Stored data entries
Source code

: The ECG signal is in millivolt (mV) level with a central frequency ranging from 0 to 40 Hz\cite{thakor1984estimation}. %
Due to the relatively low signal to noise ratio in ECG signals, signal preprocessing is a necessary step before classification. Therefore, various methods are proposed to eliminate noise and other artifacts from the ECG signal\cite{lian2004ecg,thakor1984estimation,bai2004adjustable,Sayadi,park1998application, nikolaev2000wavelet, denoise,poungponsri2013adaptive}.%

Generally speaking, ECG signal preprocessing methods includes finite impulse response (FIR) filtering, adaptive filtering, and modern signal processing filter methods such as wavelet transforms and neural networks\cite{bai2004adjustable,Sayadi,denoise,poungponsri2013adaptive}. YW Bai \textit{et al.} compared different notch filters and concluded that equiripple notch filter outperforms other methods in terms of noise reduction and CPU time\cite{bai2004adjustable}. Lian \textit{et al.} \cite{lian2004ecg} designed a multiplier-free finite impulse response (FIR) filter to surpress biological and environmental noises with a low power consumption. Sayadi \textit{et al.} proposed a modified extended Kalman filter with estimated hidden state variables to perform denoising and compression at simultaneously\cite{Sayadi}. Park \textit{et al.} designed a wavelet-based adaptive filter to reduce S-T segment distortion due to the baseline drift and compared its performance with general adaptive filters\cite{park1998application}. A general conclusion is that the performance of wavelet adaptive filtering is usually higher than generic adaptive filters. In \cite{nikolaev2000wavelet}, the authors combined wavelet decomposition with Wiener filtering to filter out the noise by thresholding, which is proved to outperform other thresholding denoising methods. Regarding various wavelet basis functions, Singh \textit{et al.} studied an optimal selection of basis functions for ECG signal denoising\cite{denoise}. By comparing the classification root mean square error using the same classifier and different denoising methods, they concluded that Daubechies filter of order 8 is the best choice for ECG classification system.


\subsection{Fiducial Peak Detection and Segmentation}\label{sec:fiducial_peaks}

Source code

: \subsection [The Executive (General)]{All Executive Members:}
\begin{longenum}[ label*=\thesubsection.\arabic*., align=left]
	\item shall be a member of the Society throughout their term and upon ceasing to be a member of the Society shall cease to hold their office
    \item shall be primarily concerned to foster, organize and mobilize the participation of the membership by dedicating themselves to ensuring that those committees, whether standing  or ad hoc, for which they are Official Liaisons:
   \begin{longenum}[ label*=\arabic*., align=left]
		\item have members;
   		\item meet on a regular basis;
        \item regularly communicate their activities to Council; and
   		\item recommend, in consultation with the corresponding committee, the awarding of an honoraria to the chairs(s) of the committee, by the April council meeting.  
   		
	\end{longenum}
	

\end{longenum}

Exercise objective - Would you copy out exactly the lines from the one holding "hold their office" through the end of the entries above, both ends included?

Response for this exercise -
	\item shall be a member of the Society throughout their term and upon ceasing to be a member of the Society shall cease to hold their office
    \item shall be primarily concerned to foster, organize and mobilize the participation of the membership by dedicating themselves to ensuring that those committees, whether standing  or ad hoc, for which they are Official Liaisons:
   \begin{longenum}[ label*=\arabic*., align=left]
		\item have members;
   		\item meet on a regular basis;
        \item regularly communicate their activities to Council; and
   		\item recommend, in consultation with the corresponding committee, the awarding of an honoraria to the chairs(s) of the committee, by the April council meeting.  
   		
	\end{longenum}
	

\end{longenum}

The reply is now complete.